Key Takeaways
- Cushing's triad (hypertension, bradycardia, irregular respirations) indicates life-threatening increased intracranial pressure and is a late ominous sign
- The Glasgow Coma Scale ranges from 3 (worst) to 15 (best): Eye Opening (1-4), Verbal Response (1-5), Motor Response (1-6); a GCS of 8 or less generally indicates the need for advanced airway management
- Epidural hematoma classically presents with a "lucid interval" - a brief period of apparent improvement followed by rapid deterioration
- Spinal motion restriction (SMR) replaces the outdated term "spinal immobilization" and is indicated when MOI suggests spinal injury and the patient has midline tenderness, neurological deficits, altered mental status, or distracting injuries
- Tension pneumothorax presents with severe respiratory distress, absent breath sounds on the affected side, tracheal deviation toward the opposite side, and JVD; this is a life-threatening emergency
- A sucking chest wound (open pneumothorax) should be covered with an occlusive dressing sealed on three sides or a commercial vented chest seal to create a flutter-valve effect
- Flail chest occurs when three or more adjacent ribs are fractured in two or more places, creating a free-floating segment that moves paradoxically (inward on inhalation, outward on exhalation)

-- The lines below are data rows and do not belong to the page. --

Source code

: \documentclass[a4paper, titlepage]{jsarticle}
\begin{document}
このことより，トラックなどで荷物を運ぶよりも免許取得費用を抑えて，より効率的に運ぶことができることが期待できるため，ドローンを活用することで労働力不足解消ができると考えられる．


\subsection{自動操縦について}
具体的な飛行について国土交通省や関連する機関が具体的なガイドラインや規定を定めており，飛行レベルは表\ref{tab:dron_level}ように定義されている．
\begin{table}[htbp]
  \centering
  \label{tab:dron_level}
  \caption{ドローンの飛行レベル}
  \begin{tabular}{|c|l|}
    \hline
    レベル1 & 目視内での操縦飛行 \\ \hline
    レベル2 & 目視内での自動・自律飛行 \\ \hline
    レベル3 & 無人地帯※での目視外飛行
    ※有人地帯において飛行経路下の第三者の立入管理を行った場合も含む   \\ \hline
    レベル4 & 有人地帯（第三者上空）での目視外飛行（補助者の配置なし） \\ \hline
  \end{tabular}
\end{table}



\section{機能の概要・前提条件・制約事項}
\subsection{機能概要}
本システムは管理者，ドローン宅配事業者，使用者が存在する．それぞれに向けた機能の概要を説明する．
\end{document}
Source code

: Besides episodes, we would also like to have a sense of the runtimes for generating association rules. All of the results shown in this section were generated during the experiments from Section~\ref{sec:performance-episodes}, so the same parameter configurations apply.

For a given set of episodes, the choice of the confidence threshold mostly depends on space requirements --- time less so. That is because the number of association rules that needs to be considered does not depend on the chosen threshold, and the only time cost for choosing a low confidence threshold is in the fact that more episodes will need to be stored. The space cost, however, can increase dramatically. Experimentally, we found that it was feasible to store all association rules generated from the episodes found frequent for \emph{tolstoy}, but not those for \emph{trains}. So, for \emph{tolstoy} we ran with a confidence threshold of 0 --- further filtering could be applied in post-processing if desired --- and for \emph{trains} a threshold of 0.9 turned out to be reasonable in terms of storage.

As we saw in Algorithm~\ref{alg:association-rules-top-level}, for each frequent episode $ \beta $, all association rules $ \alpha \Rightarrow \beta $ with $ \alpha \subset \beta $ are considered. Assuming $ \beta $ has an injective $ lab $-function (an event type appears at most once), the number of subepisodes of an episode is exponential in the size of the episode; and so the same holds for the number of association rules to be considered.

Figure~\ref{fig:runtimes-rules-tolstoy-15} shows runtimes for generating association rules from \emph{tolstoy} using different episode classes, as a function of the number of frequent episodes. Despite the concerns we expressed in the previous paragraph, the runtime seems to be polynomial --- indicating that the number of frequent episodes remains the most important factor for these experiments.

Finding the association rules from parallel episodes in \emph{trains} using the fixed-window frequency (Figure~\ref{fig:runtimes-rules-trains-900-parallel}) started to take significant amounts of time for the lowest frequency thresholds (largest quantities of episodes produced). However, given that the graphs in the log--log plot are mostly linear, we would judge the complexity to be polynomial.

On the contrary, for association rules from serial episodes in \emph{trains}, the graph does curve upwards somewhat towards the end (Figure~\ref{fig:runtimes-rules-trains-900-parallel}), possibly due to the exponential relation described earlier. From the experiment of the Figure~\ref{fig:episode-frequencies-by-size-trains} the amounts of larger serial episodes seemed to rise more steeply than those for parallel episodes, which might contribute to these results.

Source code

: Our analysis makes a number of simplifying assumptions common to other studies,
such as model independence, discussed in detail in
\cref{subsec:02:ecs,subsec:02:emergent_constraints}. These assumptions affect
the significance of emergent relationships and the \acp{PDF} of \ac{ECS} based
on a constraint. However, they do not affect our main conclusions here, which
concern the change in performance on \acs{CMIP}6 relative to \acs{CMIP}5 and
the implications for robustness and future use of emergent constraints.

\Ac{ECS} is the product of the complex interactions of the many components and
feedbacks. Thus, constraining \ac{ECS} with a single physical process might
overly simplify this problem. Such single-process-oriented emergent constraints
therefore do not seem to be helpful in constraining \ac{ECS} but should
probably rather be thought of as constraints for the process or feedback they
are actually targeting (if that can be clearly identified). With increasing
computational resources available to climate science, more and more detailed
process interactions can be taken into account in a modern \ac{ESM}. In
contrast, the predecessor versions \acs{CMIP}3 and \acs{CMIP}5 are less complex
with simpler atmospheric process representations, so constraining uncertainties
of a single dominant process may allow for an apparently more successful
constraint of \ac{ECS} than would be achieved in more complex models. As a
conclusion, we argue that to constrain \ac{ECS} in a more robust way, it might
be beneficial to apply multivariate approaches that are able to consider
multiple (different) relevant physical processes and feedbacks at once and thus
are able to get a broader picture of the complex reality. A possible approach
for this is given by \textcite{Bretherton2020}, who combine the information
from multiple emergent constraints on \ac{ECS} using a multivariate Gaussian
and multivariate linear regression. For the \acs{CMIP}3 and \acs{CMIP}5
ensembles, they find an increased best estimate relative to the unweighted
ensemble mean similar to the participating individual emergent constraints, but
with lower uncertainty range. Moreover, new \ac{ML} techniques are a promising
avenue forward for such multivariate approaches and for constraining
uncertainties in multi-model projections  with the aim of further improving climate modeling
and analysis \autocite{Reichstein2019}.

Head, Spine & Chest Injuries
Head, spine, and chest injuries carry the highest morbidity and mortality of all traumatic conditions. Early recognition and appropriate management are critical to patient survival.
Traumatic Brain Injury (TBI)
Concussion (Mild TBI):
- Temporary disruption of brain function
- May or may not involve loss of consciousness
- Symptoms: headache, confusion, amnesia, nausea, dizziness
- Repeated concussions can cause cumulative damage
Cerebral Contusion:
- Bruising of brain tissue
- More severe than concussion with longer-lasting symptoms
- May involve focal neurological deficits depending on location
Epidural Hematoma:
- Bleeding between the skull and dura mater (usually arterial - middle meningeal artery)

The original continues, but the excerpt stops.